業者に仕様書の作成を依頼するパターンでは、各社の提案内容自体に違いが出ることが多いため、価格だけで選ぶ事態にはなりづらくなります。特に中規模以上のマンションでは工事をする作業内容が多く、業者ごとに提案内容の違いが出やすい傾向があります。そのため、小規模マンションと比較して公募による選定の効果が高くなると考えられます。
設計事務所が作成する場合、依頼先となる設計事務所の実績確認が欠かせません。特に、分譲マンションの大規模修繕工事に携わった実績があるかどうかが大きな判断基準となります。 特定の施工会社と深いつながりがあり、中立性に欠けている場合も考えられるため、利益相反がないかも含めて事前に確認しておきましょう。
施工業者を公募するメリットとデメリット
公募は公平な決め方ではありますが、実施するに当たっていくつかのメリット・デメリットがあります。それぞれどのような点が考えられるのかみていきましょう。
公募のメリット
知名度に関わらず、さまざまな業者をフラットに比較できる点はメリットといえるでしょう。
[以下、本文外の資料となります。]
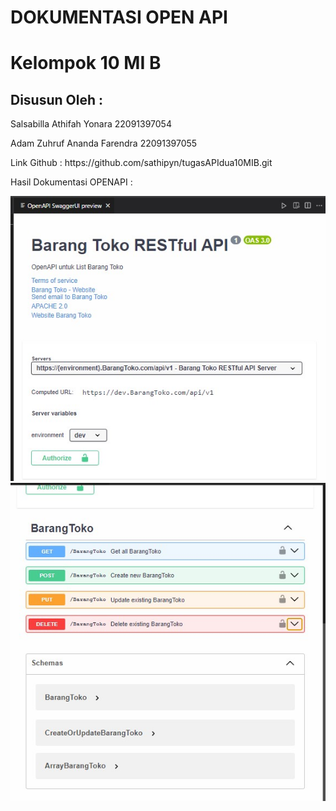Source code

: <div align="left">
  <h1>	DOKUMENTASI OPEN API </h1>
  <h1>	Kelompok 10 MI B </h1>
  <h2>	Disusun Oleh : </h2>
  <p>	Salsabilla Athifah Yonara 22091397054</p>
  <p>	 Adam Zuhruf Ananda Farendra 22091397055 </p>

  <p>Link Github : https://github.com/sathipyn/tugasAPIdua10MIB.git </p>

<p> Hasil Dokumentasi OPENAPI : </p>
<img src="image/APISATU.jpg">
<img src="image/APIDUA.jpg">
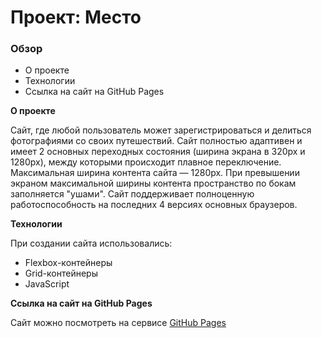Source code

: # Проект: Место

### Обзор
* О проекте
* Технологии
* Ссылка на сайт на GitHub Pages

**О проекте**

Cайт, где любой пользователь может зарегистрироваться и делиться фотографиями со своих путешествий.
Сайт полностью адаптивен и имеет 2 основных переходных состояния (ширина экрана в 320px и 1280px), между которыми происходит плавное переключение.
Максимальная ширина контента сайта — 1280px. При превышении экраном максимальной ширины контента пространство по бокам заполняется "ушами".
Сайт поддерживает полноценную работоспособность на последних 4 версиях основных браузеров.

**Технологии**

При создании сайта использовались:
* Flexbox-контейнеры
* Grid-контейнеры
* JavaScript

**Ссылка на сайт на GitHub Pages**

Сайт можно посмотреть на сервисе [GitHub Pages](https://forestpk13.github.io/mesto)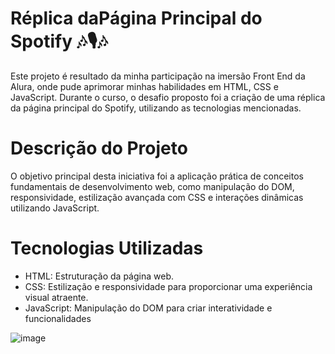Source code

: <h1>Réplica daPágina Principal do Spotify 🎶🎙️🎶 </h1>
Este projeto é resultado da minha participação na imersão Front End da Alura, onde pude aprimorar minhas habilidades em HTML, CSS e JavaScript. Durante o curso, o desafio proposto foi a criação de uma réplica da página principal do Spotify, utilizando as tecnologias mencionadas.

<h1>Descrição do Projeto</h1>
O objetivo principal desta iniciativa foi a aplicação prática de conceitos fundamentais de desenvolvimento web, como manipulação do DOM, responsividade, estilização avançada com CSS e interações dinâmicas utilizando JavaScript.

<h1>Tecnologias Utilizadas</h1>
<ul>
  <li>HTML: Estruturação da página web.
</li>
  <li>CSS: Estilização e responsividade para proporcionar uma experiência visual atraente.
</li>
  <li>JavaScript: Manipulação do DOM para criar interatividade e funcionalidades 
</li>
</ul>

![image](https://github.com/DEVLucasMoretti/ImersaoFrontEnd-Spotify/assets/143361821/4c6e772b-b1bd-42b1-a6d8-ca85ebd48051)
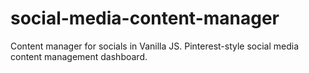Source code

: # social-media-content-manager
Content manager for socials in Vanilla JS. Pinterest-style social media content management dashboard.
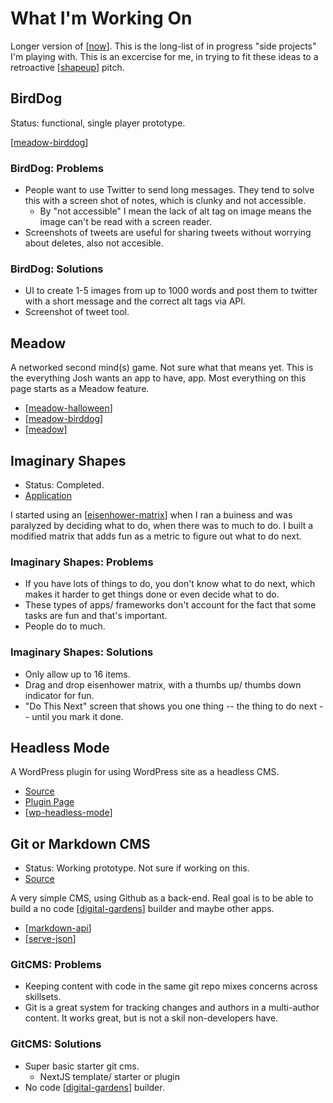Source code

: # What I'm Working On

Longer version of [[now]]. This is the long-list of in progress "side projects" I'm playing with. This is an excercise for me, in trying to fit these ideas to a retroactive [[shapeup]] pitch.

## BirdDog

Status: functional, single player prototype.

[[meadow-birddog]]

### BirdDog: Problems

- People want to use Twitter to send long messages. They tend to solve this with a screen shot of notes, which is clunky and not accessible.
  - By "not accessible" I mean the lack of alt tag on image means the image can't be read with a screen reader.
- Screenshots of tweets are useful for sharing tweets without worrying about deletes, also not accesible.

### BirdDog: Solutions

- UI to create 1-5 images from up to 1000 words and post them to twitter with a short message and the correct alt tags via API.
- Screenshot of tweet tool.

## Meadow

A networked second mind(s) game. Not sure what that means yet. This is the everything Josh wants an app to have, app. Most everything on this page starts as a Meadow feature.

- [[meadow-halloween]]
- [[meadow-birddog]]
- [[meadow]]
  
## Imaginary Shapes

- Status: Completed.
- [Application](https://imaginaryshapes.com/)

I started using an [[eisenhower-matrix]] when I ran a buiness and was paralyzed by deciding what to do, when there was to much to do. I built a modified matrix that adds fun as a metric to figure out what to do next.

### Imaginary Shapes: Problems

- If you have lots of things to do, you don't know what to do next, which makes it harder to get things done or even decide what to do.
- These types of apps/ frameworks don't account for the fact that some tasks are fun and that's important.
- People do to much.

### Imaginary Shapes: Solutions

- Only allow up to 16 items.
- Drag and drop eisenhower matrix, with a thumbs up/ thumbs down indicator for fun.
- "Do This Next" screen that shows you one thing -- the thing to do next -- until you mark it done.

## Headless Mode

A WordPress plugin for using WordPress site as a headless CMS.

- [Source](https://github.com/Shelob9/headless-mode)
- [Plugin Page](https://wordpress.org/plugins/headless-mode/)
- [[wp-headless-mode]]
  
## Git or Markdown CMS

- Status: Working prototype. Not sure if working on this.
- [Source](https://github.com/Shelob9/markdown-cms)
  
A very simple CMS, using Github as a back-end. Real goal is to be able to build a no code [[digital-gardens]] builder and maybe other apps.

- [[markdown-api]]
- [[serve-json]]

### GitCMS: Problems

- Keeping content with code in the same git repo mixes concerns across skillsets.
- Git is a great system for tracking changes and authors in a multi-author content. It works great, but is not a skil non-developers have.

### GitCMS: Solutions

- Super basic starter git cms.
  - NextJS template/ starter or plugin
- No code [[digital-gardens]] builder.

[//begin]: # "Autogenerated link references for markdown compatibility"
[now]: now "Now"
[shapeup]: shapeup "Shape Up"
[meadow-birddog]: meadow-birddog "BirdDog"
[meadow-halloween]: meadow-halloween "Meadow (Halloween)"
[meadow]: meadow "Meadow"
[eisenhower-matrix]: eisenhower-matrix "Eisenhower Matrix"
[wp-headless-mode]: wp-headless-mode "WordPress Headless Mode"
[digital-gardens]: digital-gardens "Digital Gardens"
[markdown-api]: markdown-api "Markdown API"
[serve-json]: serve-json "Serve JSON From Github"
[//end]: # "Autogenerated link references"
公募は管理組合から施工業者の条件を指定し、条件に合致する業者が名乗り出る形で進みます。それまで名前を聞いたこともなかった業者から、管理組合のニーズにピッタリ合致するような提案を受ける可能性もあります。参加する業者の提案書から、各社の提案内容を容易に比較できるのも魅力となります。
参加する業者間で価格競争が発生する点も、大きなメリットです。選ばれる業者は1社だけなので、公募で受注を得るために、なるべくコストを抑えた提案をする業者は決して少なくないでしょう。
公募のデメリット
選定に手間がかかる点は公募のデメリットです。管理会社に紹介をしてもらう方法であれば、管理会社からの提案だけで即決できますが、公募となると、工事仕様書の作成や業者の提案書のチェックなどに労力を割かなければなりません。
理事会や修繕委員会が主体となって進めることになるため、メンバーの意欲が高くなければ、公募を進めるうえで何かと苦労が絶えない状況になることも予想されます。
公募の進め方
まずは、理事会や修繕委員会で施工業者の選定方法を検討しましょう。検討の結果、公募方式が採用されたら、公募の募集要項の整理を進めます。
募集要項には、資本金・経営規模などの条件を指定した応募資格や必須の提出書類、応募受付期日などを記載します。この際の条件設定は重要で、条件が緩すぎると応募が多く集まりすぎてチェックが大変になる場合も考えられますし、逆に条件が厳しすぎると応募企業が想定より少ないかもしれません。管理会社と相談するなどして、適正な条件を設定しましょう。
応募が集まったら書類審査で候補企業を数社に絞り込み、残った企業の選考に進みます。残すのは2〜5社が妥当でしょう。あまり多く残すと、次に実施するヒアリングに手間と時間を要することになってしまいます。
ヒアリングでは、書類選考で残った業者に対面で提案内容のプレゼンテーションをしてもらいます。業者の担当者から直接説明を受けることになるので、企業の雰囲気や誠実さなど印象も伝わってくるので、そのような点も加味して判断できます。
しかし結果、依頼する1社を絞り込めたらそこで完了、とはなりません。選定結果について、総会で承認を得る必要があります。
この業者を選んだ理由、ほかの候補と比べてどこが優れていたのか、など、業者選定の判断が妥当であったということを、ヒアリングに参加できなかった管理組合員に伝わるように説明する必要があるでしょう。例えば選定した業者の担当者に総会に参加してもらい、管理組合員からの質疑応答に対応してもらうのも手です。後々の大規模修繕開始後の工事に関しての住民とのトラブル回避にも効果を発揮するでしょう。
今回は、施工業者の公募について解説をしました。手間と時間はかかりますが、公平でメリットも多い方法だといえます。ただし、業者を選定する方法はこれがベストということではありません。
各々のマンションの状況に応じて、適切な方法を管理組合内で充分に検討をして、業者の選定方法を決めましょう。